Carotid endarterectomy is considered to be an effective treatment for both symptomatic patients and asymptomatic patients with CAS41,42. Carotid artery stenting is another treatment technique. However, evidence for the effect of carotid stenting in patients with severe CAS undergoing CABG is lacking, and its effectiveness preventing postoperative stroke remains controversial43. Although there were 117 patients with severe carotid artery stenosis confirmed by carotid ultrasound in the study, the number of patients who ultimately underwent carotid artery stenting did not exceed 30. It was because the degree of stenosis confirmed by cerebral angiography did not meet the above criteria in some of the remaining patients. And other patients could not tolerate carotid artery surgery or combined surgery due to severe conditions (such as frequent angina attacks or severe heart failure). Our study suggested that carotid stenting is not effective in preventing postoperative stroke. Possible explanations are as follows. First, carotid stenosis may be a marker of high atherosclerotic burden and stroke risk, rather than a direct stroke mechanism in most patients. Second, there was relatively few data on carotid artery stenting in our study. Third, combined CABG and carotid stenting are at higher risk than CABG alone.

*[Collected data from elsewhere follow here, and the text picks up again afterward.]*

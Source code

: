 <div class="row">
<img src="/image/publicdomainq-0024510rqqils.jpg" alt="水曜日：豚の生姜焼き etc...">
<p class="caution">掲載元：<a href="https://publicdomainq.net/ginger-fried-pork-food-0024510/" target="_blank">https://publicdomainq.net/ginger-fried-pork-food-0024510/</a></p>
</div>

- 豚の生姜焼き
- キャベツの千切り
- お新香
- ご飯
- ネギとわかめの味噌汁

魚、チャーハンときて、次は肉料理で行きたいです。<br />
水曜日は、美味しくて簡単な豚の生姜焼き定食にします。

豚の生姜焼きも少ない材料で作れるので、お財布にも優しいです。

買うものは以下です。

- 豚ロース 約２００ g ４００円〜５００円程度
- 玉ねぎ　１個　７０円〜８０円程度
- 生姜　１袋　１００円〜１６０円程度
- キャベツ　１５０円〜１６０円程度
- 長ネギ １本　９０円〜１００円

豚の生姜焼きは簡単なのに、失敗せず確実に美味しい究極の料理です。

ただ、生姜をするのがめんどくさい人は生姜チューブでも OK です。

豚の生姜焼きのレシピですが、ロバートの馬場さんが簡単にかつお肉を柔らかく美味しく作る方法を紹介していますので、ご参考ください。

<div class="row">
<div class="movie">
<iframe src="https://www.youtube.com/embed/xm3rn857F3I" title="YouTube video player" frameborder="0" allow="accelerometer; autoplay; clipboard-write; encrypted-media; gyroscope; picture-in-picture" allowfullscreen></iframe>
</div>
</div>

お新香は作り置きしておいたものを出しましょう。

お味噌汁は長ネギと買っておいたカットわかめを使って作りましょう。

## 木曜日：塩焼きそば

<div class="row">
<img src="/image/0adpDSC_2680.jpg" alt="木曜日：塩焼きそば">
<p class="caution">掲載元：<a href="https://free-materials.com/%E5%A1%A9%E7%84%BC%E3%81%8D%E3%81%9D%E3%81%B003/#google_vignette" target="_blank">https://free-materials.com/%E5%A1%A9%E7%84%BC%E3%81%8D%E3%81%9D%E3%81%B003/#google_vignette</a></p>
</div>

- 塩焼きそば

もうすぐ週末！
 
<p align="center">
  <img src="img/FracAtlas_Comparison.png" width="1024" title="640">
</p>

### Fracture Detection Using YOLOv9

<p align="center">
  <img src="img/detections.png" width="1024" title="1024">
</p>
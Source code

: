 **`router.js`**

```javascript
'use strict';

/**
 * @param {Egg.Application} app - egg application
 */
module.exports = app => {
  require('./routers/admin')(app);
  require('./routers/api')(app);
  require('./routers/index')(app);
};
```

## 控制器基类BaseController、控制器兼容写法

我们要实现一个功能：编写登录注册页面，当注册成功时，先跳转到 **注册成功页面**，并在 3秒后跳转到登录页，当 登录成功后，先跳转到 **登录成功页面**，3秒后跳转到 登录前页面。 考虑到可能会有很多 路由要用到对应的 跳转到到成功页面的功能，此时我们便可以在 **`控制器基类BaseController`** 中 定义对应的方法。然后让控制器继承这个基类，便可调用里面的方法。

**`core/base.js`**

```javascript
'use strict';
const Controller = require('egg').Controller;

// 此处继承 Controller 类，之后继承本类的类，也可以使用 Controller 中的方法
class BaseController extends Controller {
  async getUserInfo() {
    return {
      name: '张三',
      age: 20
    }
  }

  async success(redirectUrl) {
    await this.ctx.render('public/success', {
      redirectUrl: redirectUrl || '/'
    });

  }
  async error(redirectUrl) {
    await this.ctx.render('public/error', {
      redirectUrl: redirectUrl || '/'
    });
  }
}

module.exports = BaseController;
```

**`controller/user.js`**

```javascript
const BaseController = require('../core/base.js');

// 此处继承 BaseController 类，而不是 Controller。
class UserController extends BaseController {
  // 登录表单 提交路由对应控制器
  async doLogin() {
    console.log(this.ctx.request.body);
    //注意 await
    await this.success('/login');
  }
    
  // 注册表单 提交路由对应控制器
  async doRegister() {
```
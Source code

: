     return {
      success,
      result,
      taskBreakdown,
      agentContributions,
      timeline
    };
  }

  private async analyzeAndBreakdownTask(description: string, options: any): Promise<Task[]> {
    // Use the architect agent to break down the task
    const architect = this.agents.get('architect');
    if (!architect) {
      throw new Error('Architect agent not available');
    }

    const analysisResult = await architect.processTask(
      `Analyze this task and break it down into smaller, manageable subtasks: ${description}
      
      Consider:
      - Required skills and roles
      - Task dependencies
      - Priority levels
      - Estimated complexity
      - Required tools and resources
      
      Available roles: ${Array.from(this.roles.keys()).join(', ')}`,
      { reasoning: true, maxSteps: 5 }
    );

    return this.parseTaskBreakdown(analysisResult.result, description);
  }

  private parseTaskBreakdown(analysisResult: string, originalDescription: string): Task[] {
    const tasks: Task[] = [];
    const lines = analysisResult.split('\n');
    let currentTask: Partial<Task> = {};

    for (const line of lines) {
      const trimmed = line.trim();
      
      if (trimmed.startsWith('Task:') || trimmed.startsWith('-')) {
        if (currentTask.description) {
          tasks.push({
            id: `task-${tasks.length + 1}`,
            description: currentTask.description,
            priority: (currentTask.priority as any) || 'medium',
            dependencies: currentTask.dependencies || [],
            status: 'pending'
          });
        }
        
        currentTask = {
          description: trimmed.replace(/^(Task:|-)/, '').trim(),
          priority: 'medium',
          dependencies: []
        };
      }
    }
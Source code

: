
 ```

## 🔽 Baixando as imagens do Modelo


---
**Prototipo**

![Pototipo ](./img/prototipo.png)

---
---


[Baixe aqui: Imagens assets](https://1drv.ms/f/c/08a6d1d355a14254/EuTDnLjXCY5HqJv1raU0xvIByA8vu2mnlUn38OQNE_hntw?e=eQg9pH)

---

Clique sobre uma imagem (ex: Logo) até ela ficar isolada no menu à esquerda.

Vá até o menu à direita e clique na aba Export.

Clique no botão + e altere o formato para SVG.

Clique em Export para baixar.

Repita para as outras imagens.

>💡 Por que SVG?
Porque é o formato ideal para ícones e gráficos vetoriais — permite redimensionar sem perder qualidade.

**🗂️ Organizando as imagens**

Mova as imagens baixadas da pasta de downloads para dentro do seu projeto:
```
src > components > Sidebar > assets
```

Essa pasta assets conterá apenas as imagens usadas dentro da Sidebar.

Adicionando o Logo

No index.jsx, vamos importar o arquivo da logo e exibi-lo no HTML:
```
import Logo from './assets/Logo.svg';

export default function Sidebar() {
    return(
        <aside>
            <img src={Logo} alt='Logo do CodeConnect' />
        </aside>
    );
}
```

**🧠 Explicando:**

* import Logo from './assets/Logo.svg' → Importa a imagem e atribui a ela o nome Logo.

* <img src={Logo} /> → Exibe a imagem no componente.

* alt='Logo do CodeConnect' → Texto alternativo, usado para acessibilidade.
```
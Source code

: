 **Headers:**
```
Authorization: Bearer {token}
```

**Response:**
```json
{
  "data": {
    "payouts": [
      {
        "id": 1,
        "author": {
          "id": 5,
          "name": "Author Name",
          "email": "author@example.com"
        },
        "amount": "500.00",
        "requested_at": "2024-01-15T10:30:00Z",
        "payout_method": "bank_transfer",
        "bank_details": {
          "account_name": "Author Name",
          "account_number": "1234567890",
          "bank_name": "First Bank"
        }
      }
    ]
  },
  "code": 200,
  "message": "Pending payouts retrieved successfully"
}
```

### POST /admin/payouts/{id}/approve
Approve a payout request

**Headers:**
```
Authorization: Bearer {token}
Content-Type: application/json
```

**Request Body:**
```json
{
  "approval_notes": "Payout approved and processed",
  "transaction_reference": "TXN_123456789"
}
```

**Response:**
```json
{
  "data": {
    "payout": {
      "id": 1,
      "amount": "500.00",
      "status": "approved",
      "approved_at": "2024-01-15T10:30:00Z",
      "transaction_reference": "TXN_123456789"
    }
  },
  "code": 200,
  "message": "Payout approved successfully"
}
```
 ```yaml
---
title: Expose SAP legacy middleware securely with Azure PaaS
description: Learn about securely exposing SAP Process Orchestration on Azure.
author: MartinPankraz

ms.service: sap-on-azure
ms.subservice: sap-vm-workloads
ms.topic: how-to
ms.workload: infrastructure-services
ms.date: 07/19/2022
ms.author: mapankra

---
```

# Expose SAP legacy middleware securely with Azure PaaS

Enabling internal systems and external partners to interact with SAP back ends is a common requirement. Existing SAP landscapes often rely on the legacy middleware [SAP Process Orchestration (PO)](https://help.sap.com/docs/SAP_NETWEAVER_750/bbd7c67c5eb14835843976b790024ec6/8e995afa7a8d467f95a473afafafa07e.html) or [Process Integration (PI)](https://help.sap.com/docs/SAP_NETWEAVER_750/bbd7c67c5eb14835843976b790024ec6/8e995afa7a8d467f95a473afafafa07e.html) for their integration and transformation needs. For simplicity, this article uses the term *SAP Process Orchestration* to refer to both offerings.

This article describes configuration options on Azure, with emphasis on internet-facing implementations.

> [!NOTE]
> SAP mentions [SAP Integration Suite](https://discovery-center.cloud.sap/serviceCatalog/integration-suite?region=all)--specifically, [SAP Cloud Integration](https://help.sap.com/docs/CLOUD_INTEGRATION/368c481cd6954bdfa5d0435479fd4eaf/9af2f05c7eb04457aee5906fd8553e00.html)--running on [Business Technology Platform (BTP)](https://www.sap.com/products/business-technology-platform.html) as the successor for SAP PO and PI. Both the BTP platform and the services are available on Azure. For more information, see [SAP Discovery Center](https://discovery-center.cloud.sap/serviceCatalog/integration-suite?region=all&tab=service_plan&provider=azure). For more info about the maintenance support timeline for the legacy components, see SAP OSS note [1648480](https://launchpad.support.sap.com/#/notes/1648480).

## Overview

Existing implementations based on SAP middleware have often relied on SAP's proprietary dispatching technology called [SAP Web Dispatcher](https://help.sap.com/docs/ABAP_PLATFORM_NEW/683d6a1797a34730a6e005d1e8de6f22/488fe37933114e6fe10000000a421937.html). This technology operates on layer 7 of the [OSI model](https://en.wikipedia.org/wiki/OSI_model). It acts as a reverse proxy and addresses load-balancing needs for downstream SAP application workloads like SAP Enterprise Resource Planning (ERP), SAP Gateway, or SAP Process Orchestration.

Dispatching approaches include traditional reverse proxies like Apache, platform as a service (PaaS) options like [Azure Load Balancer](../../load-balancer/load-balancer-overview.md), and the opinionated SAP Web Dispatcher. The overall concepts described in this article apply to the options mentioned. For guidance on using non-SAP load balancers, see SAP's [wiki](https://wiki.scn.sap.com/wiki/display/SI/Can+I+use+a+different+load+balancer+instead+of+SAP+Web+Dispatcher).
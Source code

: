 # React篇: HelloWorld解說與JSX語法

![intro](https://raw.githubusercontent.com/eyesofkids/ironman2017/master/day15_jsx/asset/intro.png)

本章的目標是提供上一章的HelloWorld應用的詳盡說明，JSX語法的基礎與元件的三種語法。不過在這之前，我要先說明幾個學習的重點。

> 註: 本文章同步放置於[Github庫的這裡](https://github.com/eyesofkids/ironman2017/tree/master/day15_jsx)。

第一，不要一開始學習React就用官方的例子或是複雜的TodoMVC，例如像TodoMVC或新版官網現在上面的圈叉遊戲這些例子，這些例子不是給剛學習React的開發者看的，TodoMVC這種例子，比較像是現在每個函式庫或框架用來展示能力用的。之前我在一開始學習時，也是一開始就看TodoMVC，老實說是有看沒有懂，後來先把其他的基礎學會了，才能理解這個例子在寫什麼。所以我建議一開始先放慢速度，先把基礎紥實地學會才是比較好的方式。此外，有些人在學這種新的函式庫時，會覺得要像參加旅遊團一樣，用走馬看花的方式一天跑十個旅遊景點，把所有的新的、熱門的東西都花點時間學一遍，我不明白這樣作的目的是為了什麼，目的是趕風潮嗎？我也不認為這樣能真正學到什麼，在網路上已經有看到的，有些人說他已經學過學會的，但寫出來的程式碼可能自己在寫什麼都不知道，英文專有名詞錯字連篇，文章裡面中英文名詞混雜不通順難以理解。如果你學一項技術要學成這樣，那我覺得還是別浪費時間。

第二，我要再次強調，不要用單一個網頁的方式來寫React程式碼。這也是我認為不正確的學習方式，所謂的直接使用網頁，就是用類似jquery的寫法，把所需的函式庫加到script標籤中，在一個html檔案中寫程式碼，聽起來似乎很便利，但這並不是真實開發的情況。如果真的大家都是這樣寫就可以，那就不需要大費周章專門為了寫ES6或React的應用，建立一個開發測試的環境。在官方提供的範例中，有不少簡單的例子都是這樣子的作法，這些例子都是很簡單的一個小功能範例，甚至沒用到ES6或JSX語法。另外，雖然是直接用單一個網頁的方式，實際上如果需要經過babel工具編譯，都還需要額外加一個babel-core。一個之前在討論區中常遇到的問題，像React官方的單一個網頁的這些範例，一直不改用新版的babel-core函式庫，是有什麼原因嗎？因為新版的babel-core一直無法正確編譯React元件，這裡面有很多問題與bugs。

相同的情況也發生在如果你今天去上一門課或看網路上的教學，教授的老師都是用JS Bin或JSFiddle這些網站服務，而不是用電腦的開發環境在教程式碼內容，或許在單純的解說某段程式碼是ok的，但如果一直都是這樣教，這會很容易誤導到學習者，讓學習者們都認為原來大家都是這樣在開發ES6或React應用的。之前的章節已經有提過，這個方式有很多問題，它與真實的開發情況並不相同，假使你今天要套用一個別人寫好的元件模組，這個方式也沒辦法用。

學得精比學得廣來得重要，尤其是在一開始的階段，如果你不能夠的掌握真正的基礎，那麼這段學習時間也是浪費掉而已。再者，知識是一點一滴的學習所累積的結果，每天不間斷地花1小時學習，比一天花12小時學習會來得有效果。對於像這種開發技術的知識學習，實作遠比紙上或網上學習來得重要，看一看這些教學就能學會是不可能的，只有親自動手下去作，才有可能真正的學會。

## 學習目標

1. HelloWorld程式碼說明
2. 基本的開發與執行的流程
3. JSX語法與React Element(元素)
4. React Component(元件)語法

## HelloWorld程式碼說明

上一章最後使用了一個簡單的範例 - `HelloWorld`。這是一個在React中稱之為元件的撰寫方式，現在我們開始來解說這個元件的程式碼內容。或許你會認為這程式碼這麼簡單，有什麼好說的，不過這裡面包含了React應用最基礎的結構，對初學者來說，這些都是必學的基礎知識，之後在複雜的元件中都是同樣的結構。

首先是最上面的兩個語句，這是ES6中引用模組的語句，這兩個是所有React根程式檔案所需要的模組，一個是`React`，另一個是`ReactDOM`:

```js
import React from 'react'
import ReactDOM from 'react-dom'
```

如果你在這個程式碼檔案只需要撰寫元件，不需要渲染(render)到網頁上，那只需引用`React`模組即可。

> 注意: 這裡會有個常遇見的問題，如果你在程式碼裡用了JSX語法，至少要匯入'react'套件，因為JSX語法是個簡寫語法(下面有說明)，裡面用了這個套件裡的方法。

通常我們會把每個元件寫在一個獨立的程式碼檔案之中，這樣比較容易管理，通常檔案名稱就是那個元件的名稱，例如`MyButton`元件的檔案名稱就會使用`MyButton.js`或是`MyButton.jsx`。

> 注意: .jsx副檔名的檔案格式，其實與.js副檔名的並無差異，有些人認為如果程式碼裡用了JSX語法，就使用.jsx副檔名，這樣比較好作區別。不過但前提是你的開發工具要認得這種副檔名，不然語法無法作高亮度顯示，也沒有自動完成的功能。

The study has several limitations. First, the study design was retrospective and non-randomized. In addition, data from a single medical center were analyzed and only selective patients were included. Due to less than thirty patients who underwent carotid artery stent implantation in this study, sample size was indeed limited. Therefore, the results of the study may not be generalizable to other Asian populations and studies with larger sample sizes and higher-quality are needed to confirm our findings. Second, we were unable to determine whether the etiology of each stroke was embolic, thrombotic, or hypoperfused. In this study, all stroke patients were diagnosed with ischemic stroke. However, due to the clinical situations in China and the difficulty in differential diagnosis of stroke etiology, it is challenging to accurately determine whether the stroke is caused by thrombosis, embolism, plaque rupture, or perioperative hypoperfusion and etc. In theory, we could differentiate the etiology of stroke to some extent based on the course of the disease and cranial magnetic resonance imaging (MRI). However, in practice, it is difficult to perform these assessments. Especially since most patients have steel wires fixating the sternum in the thoracic cavity postoperatively, and many patients have unstable conditions in the early stage after surgery, which makes it challenging to perform comprehensive cranial MRI examinations. Third, some patients who underwent emergency surgery were not included in the study because of the lack of ultrasound. Finally, current guidelines give priority to surgical treatment of CAS before CABG, especially in symptomatic patients44. Carotid stenting is an alternative treatment and in this study patients with CAS requiring carotid artery treatment were treated only endovascularly. We hope to continue further research comparing carotid endarterectomy and stenting in patients undergoing CABG in the future.

Conclusions

The incidence of postoperative stroke was 1.67% and severe CAS was in 6.87% patients who underwent CABG in the last 7 years in a single center in China, similar to recent studies in the United States and Europe. More severe carotid stenosis was found to be associated with a higher incidence of postoperative stroke, especially in the severe unilateral group, severe unilateral group, and occluded unilateral group, and severe CAS was an independent risk factor for postoperative stroke. A nomogram constructed from age ≥ 65 years, SBP, DBP, CKD, and hemoglobin could provide an accurate and favorable prediction of the incidence of severe CAS. Carotid artery stenting is ineffective in preventing postoperative stroke.